▶ [Instructions for the task]: The result must match the data exactly, line for line.

▶ [Material for the task]:
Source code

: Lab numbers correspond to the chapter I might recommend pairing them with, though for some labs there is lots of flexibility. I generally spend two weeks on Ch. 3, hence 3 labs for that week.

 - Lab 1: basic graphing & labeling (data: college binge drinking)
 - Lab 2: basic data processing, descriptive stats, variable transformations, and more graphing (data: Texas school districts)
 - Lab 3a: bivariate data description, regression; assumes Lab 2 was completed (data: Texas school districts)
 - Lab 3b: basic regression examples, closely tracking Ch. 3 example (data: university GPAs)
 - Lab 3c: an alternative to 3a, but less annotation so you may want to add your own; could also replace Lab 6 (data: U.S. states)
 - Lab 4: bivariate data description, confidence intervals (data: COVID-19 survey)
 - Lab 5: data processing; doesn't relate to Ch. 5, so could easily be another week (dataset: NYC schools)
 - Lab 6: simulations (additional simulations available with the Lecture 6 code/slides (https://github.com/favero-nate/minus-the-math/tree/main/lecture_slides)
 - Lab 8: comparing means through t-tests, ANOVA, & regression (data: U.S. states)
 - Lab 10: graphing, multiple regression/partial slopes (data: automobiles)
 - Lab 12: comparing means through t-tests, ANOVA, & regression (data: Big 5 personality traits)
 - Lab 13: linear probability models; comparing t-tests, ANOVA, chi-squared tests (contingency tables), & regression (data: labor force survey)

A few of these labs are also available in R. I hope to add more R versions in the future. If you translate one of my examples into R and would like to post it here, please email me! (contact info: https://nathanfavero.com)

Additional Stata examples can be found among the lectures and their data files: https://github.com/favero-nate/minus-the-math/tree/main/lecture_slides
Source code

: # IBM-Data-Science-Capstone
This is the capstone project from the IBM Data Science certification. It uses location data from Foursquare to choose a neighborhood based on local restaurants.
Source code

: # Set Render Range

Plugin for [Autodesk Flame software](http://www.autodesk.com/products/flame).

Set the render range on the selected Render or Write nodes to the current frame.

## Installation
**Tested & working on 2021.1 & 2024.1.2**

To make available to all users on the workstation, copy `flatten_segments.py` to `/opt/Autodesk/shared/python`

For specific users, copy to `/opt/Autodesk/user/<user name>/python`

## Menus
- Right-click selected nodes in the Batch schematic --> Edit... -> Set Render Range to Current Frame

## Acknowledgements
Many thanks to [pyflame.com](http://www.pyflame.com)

▶ [Reply]:
Source code

: Lab numbers correspond to the chapter I might recommend pairing them with, though for some labs there is lots of flexibility. I generally spend two weeks on Ch. 3, hence 3 labs for that week.

 - Lab 1: basic graphing & labeling (data: college binge drinking)
 - Lab 2: basic data processing, descriptive stats, variable transformations, and more graphing (data: Texas school districts)
 - Lab 3a: bivariate data description, regression; assumes Lab 2 was completed (data: Texas school districts)
 - Lab 3b: basic regression examples, closely tracking Ch. 3 example (data: university GPAs)
 - Lab 3c: an alternative to 3a, but less annotation so you may want to add your own; could also replace Lab 6 (data: U.S. states)
 - Lab 4: bivariate data description, confidence intervals (data: COVID-19 survey)
 - Lab 5: data processing; doesn't relate to Ch. 5, so could easily be another week (dataset: NYC schools)
 - Lab 6: simulations (additional simulations available with the Lecture 6 code/slides (https://github.com/favero-nate/minus-the-math/tree/main/lecture_slides)
 - Lab 8: comparing means through t-tests, ANOVA, & regression (data: U.S. states)
 - Lab 10: graphing, multiple regression/partial slopes (data: automobiles)
 - Lab 12: comparing means through t-tests, ANOVA, & regression (data: Big 5 personality traits)
 - Lab 13: linear probability models; comparing t-tests, ANOVA, chi-squared tests (contingency tables), & regression (data: labor force survey)

A few of these labs are also available in R. I hope to add more R versions in the future. If you translate one of my examples into R and would like to post it here, please email me! (contact info: https://nathanfavero.com)

Additional Stata examples can be found among the lectures and their data files: https://github.com/favero-nate/minus-the-math/tree/main/lecture_slides
Source code

: # IBM-Data-Science-Capstone
This is the capstone project from the IBM Data Science certification. It uses location data from Foursquare to choose a neighborhood based on local restaurants.
Source code

: # Set Render Range

Plugin for [Autodesk Flame software](http://www.autodesk.com/products/flame).

Set the render range on the selected Render or Write nodes to the current frame.

## Installation
**Tested & working on 2021.1 & 2024.1.2**

To make available to all users on the workstation, copy `flatten_segments.py` to `/opt/Autodesk/shared/python`

For specific users, copy to `/opt/Autodesk/user/<user name>/python`

## Menus
- Right-click selected nodes in the Batch schematic --> Edit... -> Set Render Range to Current Frame

## Acknowledgements
Many thanks to [pyflame.com](http://www.pyflame.com)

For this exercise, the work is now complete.